→ TRY IT: From the data, copy out every line in which the word "itsvg" appears.

→ Recorded data:
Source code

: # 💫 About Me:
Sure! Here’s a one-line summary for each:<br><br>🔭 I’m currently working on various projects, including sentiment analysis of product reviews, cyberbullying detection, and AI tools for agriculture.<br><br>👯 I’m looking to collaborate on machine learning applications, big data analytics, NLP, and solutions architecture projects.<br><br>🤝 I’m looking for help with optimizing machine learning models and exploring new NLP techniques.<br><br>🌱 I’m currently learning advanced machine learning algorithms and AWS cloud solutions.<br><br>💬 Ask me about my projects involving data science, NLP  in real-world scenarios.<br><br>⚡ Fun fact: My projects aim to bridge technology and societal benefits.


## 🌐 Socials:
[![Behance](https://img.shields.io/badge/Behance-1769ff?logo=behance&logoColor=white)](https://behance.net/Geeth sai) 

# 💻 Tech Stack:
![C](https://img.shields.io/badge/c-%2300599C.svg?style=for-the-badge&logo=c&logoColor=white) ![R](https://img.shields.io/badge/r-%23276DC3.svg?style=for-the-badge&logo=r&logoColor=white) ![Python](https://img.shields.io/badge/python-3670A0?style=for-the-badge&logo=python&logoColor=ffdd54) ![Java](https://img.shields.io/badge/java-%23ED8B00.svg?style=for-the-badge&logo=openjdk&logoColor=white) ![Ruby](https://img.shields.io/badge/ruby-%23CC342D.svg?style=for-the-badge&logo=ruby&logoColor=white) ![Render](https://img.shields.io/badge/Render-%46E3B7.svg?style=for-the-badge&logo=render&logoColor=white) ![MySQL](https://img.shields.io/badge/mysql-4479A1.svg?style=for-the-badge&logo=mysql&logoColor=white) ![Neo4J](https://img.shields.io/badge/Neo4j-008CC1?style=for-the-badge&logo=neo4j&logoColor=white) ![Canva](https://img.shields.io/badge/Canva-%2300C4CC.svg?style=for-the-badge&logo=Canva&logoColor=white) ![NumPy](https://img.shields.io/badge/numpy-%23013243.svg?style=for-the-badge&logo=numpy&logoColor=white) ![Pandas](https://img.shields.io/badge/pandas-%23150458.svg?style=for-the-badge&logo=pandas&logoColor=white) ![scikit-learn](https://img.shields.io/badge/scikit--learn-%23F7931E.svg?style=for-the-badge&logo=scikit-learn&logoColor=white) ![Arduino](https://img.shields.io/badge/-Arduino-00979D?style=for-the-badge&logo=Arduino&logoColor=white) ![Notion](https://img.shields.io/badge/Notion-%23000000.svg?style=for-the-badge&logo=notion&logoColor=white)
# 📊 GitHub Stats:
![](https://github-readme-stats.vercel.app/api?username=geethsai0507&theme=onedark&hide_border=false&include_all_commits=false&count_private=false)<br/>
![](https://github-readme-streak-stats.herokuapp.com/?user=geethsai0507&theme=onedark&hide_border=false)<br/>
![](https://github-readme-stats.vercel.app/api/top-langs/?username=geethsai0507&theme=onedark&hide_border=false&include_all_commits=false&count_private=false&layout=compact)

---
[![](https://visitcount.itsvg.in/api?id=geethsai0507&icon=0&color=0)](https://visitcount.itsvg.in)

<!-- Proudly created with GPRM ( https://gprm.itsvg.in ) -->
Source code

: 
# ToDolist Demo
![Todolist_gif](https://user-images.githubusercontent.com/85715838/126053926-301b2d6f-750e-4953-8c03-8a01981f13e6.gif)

→ TASK RESULT:
[![](https://visitcount.itsvg.in/api?id=geethsai0507&icon=0&color=0)](https://visitcount.itsvg.in)
<!-- Proudly created with GPRM ( https://gprm.itsvg.in ) -->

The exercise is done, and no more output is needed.